Newly Diagnosed Glioblastoma Multiforme and Unmethylated MGMT - CORE Study

CILENIGITIDE IN SUBJECTS WITH NEWLY DIAGNOSED GLIOBLASTOMA MULTIFORME AND UNMETHYLATED MGMT GENE PROMOTER (IRB #22908)


Cilengitide in subjects with newly diagnosed glioblastoma multiforme and unmethylated MGMT gene promoter--a multicenter, open-label Phase II study, investigating two cilengtide regimens in combination with standard treatment (temozolomide with concomitant radiation therapy, followed by temozolomide maintenance therapy). [The CORE study]

Gliomas account to 40% to 70% of all primary brain tumors. Glioblastoma multiforme (GBM) represent the most malignant of these tumors. Conventional treatment for primary disease includes surgery, radiotherapy, and chemotherapy. However, despite these various treatments, patients suffering from glioblastoma multiforme have a poor prognosis, with a median survival time of 12 to 15 months.

Cilengitide is an experimental drug that is being tested to see if it will extend progression free survival (PFS). Prior studies have suggested that cilengitide might cut off the blood supply to tumors, which may prevent tumor growth.

The primary objective of this study is to investigate the overall survival time in subjects receiving 2 different regimens of 2000 mg of cilengitide in combination with radiation therapy and temozolomide standard therapy. Secondary objectives of this study are (1) to evaluate progression free survival time, (2) to evaluate the safety and tolerability of the combination of cilengitide with standard radiation and temozolomide therapy in the overall study population, and (3) to evaluate the pharmacokinetic profile of cilengitide when given daily (5 out of 7 days) at 2000 mg in combination with radiation therapy and temozolomide on days of radiation therapy.

Participants have newly diagnosed, histologically proven GBM with proven unmethylated MGMT gene promoter status. 252 study participants will be treated at centers all over the world with approximately 10 patients being treated at Cedars-Sinai Medical Center.

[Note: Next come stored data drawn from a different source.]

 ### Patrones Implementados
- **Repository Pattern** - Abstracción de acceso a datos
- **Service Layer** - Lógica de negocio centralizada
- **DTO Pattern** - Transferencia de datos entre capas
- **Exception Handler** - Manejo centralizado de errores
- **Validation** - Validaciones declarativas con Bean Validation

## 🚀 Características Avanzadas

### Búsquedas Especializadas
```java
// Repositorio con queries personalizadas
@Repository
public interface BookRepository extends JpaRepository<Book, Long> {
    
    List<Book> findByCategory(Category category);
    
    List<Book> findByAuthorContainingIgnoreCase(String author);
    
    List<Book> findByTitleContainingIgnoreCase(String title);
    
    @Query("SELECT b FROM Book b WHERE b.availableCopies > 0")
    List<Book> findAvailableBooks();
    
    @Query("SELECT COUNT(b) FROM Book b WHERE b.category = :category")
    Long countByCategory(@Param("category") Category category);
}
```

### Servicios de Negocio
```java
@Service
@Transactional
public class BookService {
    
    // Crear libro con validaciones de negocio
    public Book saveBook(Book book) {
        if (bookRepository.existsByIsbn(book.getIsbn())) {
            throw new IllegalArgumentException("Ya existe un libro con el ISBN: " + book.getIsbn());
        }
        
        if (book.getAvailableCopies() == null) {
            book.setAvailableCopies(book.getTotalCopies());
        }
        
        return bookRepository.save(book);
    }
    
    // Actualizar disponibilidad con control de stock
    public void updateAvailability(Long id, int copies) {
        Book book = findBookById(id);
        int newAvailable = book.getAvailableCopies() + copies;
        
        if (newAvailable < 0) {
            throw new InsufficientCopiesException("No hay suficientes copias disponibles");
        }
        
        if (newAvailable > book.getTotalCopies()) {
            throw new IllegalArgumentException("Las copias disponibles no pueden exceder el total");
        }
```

A safety run-in was conducted to determine the safety and tolerability of the intense exposure treatment intended for Group B of the randomized part. The safety run-in was successfuly completed and determined the dose for Group B. Thus sections in the protocol abut safety run-in no longer apply, as future subjects will be enrolled in the randomized part of the study.

Patients will be randomized into one of three following groups:

Group A: Cilengitide will be given at a dose of 2000mg as an intravenous infusion (given by a drip in the vein of a patient's arm). Each infusion takes about an hour and patients will receive 2 infusions a week. One week after treatment start with cilengitide, patients will start the standard treatment of radiation and temozolomide (radiation 5 days a week and temozolomide 7 days a week for 6-7 weeks). Patients will continue to receive cilengitide 2 times a week for the entire duration of the standard treatment through Week 34, and subsequently as a maintenance therapy for another 10 months (cilengitide maintenance phase Week 35 through Week 77).

Group B: Treatment for group B is the same as for group A, except for the first 6-7 weeks of standard treatments patients will receive cilengitide 5 times a week (at 2000mg) instead of twice weekly as in group A. After the first 6-7 weeks of standard therapy, cilengitide will be administered again as group A on 2 days a week during standard treatment through Week 34 and for the next 10 months (cilengitide maintenance phase Week 35 through 77).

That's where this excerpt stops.